Migration.Migrants : les chiffres effarants des expulsions de camps

Toulouse, le 15 novembre 2019. Les membres du plus grand squat de Toulouse, appelé «Squat Russel», manifestent devant la préfecture de la Haute-Garonne. Ils craignent une expulsion par la police, même si la trêve hivernale sur l'expulsion est en vigueur depuis le 1er novembre. ALAIN PITTON / NURPHOTO / AFP

Les images de démantèlement de campements de migrants sont récurrentes. Plus largement, une nouvelle entité a quantifié « les expulsions de lieux de vie informels ». 

Observatoire

Selon le rapport 2019 sur l’état du mal-logement de la Fondation Abbé Pierre, parmi les quatre millions de personnes mal-logées, 91 000 vivent dans des habitations de fortune (Tentes, caravanes, immeubles inoccupés...).
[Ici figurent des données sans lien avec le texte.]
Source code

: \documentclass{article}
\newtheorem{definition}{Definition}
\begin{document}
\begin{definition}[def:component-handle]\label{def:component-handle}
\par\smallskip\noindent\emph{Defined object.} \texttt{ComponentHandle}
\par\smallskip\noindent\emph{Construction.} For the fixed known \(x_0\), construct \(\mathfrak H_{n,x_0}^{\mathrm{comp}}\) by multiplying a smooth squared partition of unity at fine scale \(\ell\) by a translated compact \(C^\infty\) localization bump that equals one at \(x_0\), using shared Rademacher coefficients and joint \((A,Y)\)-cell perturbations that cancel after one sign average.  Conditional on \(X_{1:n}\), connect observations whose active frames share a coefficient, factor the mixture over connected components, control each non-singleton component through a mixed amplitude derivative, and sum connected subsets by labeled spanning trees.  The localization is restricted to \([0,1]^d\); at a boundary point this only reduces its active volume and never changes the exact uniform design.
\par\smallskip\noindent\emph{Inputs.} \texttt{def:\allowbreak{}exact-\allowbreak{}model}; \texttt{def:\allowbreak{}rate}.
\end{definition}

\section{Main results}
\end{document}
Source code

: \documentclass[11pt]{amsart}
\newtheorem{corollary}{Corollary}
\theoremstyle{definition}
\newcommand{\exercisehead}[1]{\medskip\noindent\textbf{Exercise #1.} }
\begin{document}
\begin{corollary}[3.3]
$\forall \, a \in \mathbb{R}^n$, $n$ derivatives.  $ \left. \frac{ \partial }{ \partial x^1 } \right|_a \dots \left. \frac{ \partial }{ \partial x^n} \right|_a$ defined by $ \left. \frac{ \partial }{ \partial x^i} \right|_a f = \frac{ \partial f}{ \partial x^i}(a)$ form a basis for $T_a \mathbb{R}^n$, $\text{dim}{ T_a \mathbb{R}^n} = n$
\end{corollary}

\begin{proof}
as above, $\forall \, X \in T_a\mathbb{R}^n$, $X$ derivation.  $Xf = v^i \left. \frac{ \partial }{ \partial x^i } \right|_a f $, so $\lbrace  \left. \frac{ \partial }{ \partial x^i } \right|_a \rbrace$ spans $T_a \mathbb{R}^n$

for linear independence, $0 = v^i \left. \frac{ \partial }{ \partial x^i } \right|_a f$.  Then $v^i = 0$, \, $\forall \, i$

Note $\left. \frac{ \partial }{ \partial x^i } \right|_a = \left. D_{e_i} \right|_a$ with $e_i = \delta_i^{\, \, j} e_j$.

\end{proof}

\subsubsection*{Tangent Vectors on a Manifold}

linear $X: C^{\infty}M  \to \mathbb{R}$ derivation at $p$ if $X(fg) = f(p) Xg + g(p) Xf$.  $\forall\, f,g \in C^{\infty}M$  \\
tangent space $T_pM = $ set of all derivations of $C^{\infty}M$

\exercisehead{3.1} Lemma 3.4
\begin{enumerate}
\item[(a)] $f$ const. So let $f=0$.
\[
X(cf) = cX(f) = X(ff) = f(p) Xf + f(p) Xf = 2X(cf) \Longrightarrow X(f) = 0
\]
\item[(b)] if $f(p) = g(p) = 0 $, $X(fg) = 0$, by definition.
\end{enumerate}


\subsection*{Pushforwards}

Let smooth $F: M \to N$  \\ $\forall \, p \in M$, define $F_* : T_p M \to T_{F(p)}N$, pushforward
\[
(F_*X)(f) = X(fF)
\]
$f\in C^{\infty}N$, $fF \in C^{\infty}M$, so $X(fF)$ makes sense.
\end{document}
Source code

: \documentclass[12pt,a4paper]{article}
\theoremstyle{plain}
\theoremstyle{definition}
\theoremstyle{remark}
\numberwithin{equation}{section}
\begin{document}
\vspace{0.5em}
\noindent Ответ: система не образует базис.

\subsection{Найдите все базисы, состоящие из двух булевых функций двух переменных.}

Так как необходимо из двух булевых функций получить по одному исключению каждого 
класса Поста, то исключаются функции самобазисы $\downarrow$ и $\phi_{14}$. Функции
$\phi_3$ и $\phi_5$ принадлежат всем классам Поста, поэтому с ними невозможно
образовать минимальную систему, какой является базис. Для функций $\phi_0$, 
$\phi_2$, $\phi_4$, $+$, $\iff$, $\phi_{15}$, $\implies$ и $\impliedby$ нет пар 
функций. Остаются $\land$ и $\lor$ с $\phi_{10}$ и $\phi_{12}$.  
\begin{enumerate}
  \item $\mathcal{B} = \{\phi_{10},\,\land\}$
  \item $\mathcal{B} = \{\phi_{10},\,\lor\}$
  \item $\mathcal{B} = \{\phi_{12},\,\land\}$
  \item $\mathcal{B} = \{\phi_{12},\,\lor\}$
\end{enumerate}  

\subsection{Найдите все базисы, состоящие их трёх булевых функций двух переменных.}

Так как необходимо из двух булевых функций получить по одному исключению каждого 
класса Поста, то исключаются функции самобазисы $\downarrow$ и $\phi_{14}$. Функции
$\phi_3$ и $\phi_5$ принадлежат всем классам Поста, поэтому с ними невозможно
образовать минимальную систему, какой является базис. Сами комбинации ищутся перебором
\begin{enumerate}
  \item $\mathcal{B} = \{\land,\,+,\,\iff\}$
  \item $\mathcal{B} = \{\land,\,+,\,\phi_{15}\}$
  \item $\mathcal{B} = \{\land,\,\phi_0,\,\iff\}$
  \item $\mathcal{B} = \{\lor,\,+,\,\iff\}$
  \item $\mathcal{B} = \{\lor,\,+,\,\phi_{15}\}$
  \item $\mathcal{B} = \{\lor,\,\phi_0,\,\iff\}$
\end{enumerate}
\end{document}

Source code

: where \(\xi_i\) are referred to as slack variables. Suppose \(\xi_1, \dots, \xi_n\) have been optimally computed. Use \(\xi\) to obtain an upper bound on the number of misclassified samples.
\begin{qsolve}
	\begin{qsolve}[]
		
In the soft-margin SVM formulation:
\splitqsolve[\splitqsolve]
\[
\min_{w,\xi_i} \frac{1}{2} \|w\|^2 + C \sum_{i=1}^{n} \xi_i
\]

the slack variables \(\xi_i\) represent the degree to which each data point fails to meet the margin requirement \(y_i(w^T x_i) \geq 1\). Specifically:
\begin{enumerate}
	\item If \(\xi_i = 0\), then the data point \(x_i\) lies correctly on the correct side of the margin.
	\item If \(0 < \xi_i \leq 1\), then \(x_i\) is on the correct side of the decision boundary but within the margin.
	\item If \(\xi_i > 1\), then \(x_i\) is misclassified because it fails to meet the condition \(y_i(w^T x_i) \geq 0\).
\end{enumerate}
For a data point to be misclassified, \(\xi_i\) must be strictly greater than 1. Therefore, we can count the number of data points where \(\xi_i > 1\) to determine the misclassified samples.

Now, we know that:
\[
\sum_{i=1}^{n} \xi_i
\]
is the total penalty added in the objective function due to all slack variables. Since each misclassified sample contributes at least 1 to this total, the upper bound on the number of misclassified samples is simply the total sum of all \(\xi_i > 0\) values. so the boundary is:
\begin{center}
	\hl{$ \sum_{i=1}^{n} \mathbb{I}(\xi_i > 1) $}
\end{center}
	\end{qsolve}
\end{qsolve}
Composé notamment de la Fondation Abbé Pierre, Médecins du Monde ou encore la Plateforme des Soutiens aux migrants, l’observatoire des expulsions collectives de lieux de vie informels, en place depuis un an, a dénombré ce chiffre éloquent : les forces de l'ordre ont effectué 1 159 expulsions de lieux de vie en France métropolitaine entre le 1er novembre 2018 et le 31 octobre 2019.

Calais

Le démantèlement des campements de fortune accueillant des migrants occupent une place significative puisque, selon l'observatoire, « près de 85% des expulsions ont été recensées dans les seules villes de Calais et Grande-Synthe ».

Toujours selon l'observatoire : « dans ces villes, la base juridique des expulsions est à 94% inconnue : les pouvoirs publics ne s’efforcent même plus de justifier ces pratiques ».

Nord de la capitale

Le 7 novembre dernier, au nord de Paris, entre la porte de la Chapelle et l'avenue Wilson à Saint-Denis, ce sont plus de 1 600 migrants qui ont été expulsés de leur campement de fortune.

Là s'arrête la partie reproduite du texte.